___ Records provided
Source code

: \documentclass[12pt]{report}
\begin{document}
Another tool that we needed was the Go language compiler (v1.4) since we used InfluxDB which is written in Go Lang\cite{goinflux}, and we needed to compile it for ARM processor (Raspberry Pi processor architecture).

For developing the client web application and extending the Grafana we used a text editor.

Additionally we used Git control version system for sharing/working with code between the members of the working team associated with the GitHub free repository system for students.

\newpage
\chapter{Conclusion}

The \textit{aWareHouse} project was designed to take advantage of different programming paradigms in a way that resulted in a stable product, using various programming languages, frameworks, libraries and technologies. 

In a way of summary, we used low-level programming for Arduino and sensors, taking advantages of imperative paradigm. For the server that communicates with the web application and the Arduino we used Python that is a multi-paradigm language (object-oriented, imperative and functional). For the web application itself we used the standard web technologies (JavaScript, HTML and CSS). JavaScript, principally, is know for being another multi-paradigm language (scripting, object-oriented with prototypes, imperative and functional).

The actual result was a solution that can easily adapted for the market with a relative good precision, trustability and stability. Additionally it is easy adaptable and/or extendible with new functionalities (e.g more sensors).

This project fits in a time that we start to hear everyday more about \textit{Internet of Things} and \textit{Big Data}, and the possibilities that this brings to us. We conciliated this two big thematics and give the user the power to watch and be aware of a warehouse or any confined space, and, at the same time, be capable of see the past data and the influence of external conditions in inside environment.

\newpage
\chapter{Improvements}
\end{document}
______
Task description => A word-for-word restatement of all the records is required.

Task response =>
Source code

: \documentclass[12pt]{report}
\begin{document}
Another tool that we needed was the Go language compiler (v1.4) since we used InfluxDB which is written in Go Lang\cite{goinflux}, and we needed to compile it for ARM processor (Raspberry Pi processor architecture).

For developing the client web application and extending the Grafana we used a text editor.

Additionally we used Git control version system for sharing/working with code between the members of the working team associated with the GitHub free repository system for students.

\newpage
\chapter{Conclusion}

The \textit{aWareHouse} project was designed to take advantage of different programming paradigms in a way that resulted in a stable product, using various programming languages, frameworks, libraries and technologies. 

In a way of summary, we used low-level programming for Arduino and sensors, taking advantages of imperative paradigm. For the server that communicates with the web application and the Arduino we used Python that is a multi-paradigm language (object-oriented, imperative and functional). For the web application itself we used the standard web technologies (JavaScript, HTML and CSS). JavaScript, principally, is know for being another multi-paradigm language (scripting, object-oriented with prototypes, imperative and functional).

The actual result was a solution that can easily adapted for the market with a relative good precision, trustability and stability. Additionally it is easy adaptable and/or extendible with new functionalities (e.g more sensors).

This project fits in a time that we start to hear everyday more about \textit{Internet of Things} and \textit{Big Data}, and the possibilities that this brings to us. We conciliated this two big thematics and give the user the power to watch and be aware of a warehouse or any confined space, and, at the same time, be capable of see the past data and the influence of external conditions in inside environment.

\newpage
\chapter{Improvements}
\end{document}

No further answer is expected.